Research Handbooks in International Law series
Edited by Alexander Orakhelashvili
Chapter 1: The Relevance of Theory and History – The Essence and Origins of International Law
Alexander Orakhelashvili 1.1 LAW AND SCHOLARSHIP The international legal argument focuses on the analysis of legal rules and instruments, and their application to facts. The ultimate aim of studying international legal theory is to understand the principal systemic and structural categories of the international legal system. Theory enables us to transcend the context of individual situations in which the international legal argument develops and to indentify general patterns that characterise this legal system in its entirety. Theory also provides a starting-point for studying international law in an interdisciplinary perspective, analysing its interaction with ethics, morality, politics, culture and economy, which include factors that influence the choice of States to accept or reject a particular rule, or decisions whether or not to comply with rules that they have accepted. These considerations cannot, however, replace those that underlie the validity of the rules in question and consequently the lawfulness of the relevant decisions.

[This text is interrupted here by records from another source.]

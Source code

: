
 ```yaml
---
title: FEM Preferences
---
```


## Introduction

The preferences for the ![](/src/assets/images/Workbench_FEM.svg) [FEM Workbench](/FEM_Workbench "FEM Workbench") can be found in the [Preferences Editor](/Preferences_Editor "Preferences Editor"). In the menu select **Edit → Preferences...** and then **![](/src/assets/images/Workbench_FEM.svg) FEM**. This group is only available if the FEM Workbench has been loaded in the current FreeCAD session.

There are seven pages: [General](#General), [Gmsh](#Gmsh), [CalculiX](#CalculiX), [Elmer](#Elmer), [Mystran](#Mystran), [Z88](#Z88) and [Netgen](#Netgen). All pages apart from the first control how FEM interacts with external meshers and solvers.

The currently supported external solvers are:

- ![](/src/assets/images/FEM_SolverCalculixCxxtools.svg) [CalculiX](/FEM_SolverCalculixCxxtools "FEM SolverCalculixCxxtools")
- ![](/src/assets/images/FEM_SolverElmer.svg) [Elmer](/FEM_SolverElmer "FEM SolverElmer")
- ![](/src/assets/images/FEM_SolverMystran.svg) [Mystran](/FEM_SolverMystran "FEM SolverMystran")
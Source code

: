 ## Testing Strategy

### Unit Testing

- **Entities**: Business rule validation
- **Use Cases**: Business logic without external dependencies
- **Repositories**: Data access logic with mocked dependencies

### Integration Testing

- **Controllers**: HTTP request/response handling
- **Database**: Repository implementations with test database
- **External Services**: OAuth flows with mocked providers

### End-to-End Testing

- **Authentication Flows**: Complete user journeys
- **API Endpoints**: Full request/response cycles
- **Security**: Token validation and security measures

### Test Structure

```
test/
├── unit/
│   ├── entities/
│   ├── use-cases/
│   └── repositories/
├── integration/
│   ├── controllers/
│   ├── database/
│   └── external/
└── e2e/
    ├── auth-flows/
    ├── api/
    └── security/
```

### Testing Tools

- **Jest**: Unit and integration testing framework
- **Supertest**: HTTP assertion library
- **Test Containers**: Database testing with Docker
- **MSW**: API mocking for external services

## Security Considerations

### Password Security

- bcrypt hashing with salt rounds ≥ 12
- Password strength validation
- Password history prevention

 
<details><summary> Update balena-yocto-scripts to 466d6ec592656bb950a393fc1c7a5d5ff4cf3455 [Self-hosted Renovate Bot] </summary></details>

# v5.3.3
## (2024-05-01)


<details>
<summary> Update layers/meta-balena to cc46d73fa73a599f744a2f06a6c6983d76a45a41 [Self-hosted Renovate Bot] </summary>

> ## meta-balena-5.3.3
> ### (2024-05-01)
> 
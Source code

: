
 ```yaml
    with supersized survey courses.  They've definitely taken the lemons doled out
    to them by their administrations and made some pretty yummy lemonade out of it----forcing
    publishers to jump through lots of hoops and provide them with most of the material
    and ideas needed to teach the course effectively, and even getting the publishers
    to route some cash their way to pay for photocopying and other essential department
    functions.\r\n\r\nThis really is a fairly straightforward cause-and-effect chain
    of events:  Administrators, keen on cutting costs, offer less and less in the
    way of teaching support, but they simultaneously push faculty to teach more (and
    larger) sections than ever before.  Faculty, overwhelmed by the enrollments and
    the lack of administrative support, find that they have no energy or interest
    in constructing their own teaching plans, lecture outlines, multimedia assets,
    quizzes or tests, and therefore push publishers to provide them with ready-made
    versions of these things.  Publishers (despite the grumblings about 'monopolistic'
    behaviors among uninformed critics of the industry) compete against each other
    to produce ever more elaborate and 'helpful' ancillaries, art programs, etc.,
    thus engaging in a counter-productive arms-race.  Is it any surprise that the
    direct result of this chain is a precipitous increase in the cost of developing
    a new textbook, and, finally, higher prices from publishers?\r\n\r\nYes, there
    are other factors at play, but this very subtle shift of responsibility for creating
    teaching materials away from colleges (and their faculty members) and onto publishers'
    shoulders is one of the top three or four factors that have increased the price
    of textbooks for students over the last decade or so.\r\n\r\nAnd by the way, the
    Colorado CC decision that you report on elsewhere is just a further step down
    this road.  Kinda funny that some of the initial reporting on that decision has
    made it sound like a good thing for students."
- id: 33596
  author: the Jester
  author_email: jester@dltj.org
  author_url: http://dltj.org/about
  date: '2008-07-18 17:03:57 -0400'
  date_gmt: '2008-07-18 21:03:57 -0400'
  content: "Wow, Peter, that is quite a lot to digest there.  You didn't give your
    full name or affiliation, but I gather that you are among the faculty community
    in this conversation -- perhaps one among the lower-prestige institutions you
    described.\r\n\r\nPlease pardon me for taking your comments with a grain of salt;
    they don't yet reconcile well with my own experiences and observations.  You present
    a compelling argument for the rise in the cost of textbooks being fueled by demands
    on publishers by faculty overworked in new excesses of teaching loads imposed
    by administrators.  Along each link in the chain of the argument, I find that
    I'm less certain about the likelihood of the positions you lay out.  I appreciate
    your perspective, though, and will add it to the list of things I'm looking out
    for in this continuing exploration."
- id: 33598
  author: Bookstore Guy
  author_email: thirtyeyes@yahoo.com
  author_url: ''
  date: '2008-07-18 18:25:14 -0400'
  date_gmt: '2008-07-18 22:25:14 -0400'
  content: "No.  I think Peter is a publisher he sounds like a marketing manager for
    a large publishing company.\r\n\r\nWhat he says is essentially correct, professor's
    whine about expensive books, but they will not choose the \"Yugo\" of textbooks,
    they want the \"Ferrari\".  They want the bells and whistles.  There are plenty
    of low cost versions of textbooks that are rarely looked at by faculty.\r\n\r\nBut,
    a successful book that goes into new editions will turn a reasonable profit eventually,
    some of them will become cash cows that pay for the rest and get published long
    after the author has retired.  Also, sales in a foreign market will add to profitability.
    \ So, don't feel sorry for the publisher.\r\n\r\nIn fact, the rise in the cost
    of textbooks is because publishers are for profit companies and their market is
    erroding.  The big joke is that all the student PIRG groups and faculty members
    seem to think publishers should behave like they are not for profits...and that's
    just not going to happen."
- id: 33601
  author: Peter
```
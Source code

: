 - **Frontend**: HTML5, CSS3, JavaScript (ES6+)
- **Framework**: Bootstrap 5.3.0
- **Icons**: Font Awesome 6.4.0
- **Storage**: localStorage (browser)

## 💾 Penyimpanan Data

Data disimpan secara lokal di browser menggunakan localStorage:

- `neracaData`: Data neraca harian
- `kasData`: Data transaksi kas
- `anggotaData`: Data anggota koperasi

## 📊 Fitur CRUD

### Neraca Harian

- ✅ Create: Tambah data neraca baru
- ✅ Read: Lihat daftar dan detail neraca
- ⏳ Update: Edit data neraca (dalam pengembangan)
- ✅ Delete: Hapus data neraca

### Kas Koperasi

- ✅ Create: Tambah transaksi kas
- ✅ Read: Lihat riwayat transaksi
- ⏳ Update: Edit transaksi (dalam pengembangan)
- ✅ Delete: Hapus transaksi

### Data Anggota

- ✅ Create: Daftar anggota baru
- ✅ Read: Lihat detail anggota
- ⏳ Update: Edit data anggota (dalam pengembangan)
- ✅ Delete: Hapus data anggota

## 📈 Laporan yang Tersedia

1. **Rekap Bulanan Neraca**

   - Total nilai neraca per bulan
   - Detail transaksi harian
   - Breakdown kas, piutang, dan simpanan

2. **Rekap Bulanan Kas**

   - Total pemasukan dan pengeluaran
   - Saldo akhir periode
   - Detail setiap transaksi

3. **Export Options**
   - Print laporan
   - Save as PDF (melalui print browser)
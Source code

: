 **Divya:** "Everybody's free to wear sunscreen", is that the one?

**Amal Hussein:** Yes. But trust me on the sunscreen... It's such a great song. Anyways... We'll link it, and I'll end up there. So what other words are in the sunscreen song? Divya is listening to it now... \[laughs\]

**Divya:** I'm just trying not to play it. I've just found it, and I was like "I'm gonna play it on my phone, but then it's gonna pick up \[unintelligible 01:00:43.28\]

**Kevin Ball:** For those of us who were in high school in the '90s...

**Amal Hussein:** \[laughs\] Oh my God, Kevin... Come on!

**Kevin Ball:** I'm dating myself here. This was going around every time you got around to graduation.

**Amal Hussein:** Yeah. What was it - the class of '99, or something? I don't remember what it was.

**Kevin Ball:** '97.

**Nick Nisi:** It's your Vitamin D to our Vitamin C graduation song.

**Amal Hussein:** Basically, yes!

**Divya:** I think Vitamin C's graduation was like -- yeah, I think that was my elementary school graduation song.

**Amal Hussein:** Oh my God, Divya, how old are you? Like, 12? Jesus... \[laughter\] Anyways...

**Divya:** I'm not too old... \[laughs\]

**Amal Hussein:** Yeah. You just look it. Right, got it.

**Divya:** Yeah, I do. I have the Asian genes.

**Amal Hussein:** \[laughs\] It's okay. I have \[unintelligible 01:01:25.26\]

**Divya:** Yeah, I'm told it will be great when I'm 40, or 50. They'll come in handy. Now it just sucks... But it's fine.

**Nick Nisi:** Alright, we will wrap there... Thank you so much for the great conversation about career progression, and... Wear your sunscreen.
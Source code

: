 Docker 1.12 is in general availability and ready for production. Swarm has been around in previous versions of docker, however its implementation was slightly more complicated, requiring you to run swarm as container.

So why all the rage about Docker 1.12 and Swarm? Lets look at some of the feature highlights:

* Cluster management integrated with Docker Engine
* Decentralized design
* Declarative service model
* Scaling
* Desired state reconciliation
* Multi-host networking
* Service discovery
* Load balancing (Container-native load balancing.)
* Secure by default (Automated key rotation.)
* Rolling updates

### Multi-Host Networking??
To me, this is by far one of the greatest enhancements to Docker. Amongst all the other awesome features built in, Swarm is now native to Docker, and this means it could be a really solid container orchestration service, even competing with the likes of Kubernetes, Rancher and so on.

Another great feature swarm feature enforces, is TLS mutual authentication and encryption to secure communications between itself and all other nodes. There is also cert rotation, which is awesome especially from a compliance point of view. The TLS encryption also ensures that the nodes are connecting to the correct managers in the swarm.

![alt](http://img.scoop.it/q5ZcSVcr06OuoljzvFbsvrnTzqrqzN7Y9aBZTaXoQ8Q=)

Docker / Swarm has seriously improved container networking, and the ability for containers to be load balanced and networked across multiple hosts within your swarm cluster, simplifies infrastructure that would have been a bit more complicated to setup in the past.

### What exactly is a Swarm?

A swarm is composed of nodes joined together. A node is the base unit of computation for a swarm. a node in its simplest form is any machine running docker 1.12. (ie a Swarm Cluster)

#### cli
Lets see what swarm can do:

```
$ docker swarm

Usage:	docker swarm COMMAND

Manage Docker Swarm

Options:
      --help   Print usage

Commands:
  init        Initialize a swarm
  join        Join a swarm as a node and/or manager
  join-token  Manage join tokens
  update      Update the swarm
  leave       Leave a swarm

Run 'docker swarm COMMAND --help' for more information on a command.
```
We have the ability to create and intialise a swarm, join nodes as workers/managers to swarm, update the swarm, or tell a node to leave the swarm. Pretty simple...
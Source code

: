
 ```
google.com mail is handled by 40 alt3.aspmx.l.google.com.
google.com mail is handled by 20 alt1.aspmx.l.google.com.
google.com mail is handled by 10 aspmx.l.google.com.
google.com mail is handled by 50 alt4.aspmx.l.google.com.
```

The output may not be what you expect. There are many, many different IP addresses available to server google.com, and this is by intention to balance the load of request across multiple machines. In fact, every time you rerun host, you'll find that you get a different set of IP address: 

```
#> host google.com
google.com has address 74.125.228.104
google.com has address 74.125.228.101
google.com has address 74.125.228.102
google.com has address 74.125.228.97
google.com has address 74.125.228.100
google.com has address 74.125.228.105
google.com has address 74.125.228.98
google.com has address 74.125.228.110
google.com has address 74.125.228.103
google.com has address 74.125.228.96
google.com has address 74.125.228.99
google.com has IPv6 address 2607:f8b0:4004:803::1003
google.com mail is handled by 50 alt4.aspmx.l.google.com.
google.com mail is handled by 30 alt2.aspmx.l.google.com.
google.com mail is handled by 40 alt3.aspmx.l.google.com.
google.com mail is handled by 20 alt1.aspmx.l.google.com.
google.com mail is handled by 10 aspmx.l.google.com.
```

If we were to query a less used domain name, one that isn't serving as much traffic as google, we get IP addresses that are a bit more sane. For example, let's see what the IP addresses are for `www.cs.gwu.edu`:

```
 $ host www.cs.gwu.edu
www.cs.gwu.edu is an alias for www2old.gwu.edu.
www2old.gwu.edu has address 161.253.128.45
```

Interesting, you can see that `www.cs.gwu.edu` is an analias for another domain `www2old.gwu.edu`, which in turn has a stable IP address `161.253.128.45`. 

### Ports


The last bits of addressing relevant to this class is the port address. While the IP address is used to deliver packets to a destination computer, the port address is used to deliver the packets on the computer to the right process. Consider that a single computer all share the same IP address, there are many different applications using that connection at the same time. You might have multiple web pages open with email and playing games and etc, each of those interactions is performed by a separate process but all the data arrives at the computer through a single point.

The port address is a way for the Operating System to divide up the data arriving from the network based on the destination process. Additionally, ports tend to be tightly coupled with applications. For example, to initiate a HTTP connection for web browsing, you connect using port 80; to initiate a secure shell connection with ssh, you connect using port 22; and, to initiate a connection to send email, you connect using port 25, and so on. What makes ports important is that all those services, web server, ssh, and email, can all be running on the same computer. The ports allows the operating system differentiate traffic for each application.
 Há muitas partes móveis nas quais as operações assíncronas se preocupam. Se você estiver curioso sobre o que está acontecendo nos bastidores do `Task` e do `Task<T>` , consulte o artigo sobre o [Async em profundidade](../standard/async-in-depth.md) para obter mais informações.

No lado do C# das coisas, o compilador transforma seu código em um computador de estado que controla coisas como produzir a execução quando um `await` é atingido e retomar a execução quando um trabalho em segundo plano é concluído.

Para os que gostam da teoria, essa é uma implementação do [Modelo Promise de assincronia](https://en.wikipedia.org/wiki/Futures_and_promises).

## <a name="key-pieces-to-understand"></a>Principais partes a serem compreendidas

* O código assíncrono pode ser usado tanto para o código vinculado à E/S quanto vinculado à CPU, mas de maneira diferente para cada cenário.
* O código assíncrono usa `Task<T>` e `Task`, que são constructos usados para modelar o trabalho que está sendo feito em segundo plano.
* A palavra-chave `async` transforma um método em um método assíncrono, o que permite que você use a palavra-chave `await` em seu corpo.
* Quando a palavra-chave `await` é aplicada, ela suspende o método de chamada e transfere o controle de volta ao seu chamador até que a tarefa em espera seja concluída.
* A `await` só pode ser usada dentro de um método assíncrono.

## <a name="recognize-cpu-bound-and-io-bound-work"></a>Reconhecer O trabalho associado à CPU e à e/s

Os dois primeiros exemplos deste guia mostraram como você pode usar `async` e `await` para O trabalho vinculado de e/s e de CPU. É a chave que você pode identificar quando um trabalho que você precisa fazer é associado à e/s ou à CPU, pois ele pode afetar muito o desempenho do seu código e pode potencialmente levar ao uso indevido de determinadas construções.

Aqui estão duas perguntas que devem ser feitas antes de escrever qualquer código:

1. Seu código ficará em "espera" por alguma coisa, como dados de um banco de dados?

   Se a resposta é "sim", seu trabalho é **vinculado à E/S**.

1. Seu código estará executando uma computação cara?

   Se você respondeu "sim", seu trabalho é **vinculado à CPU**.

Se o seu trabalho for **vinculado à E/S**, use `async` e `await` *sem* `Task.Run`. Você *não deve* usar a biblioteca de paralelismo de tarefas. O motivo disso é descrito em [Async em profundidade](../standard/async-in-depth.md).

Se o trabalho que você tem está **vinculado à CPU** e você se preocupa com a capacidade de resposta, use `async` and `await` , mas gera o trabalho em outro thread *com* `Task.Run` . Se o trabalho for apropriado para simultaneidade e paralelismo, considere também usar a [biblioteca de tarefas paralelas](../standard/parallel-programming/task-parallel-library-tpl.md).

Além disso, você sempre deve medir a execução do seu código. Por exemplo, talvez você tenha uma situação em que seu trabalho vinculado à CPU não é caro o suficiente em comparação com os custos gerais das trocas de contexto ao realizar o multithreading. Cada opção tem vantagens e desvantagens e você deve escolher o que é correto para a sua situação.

Therefore, to remain a valid exercise in international legal argument, theory has to tangibly relate to principal categories through which the international legal system operates in terms of creation, implementation and modification of international legal rules. Consequently, one of the principal tasks of theoretical analysis is to separate that part of theory which accurately reflects the nature and content of international law from that which merely constitutes a product of theoretical conjecture and of over-theorising. Over-theorising has a significant history. As Onuf explained, in the nineteenth century ‘the legal order was all the scholar saw around him, for it...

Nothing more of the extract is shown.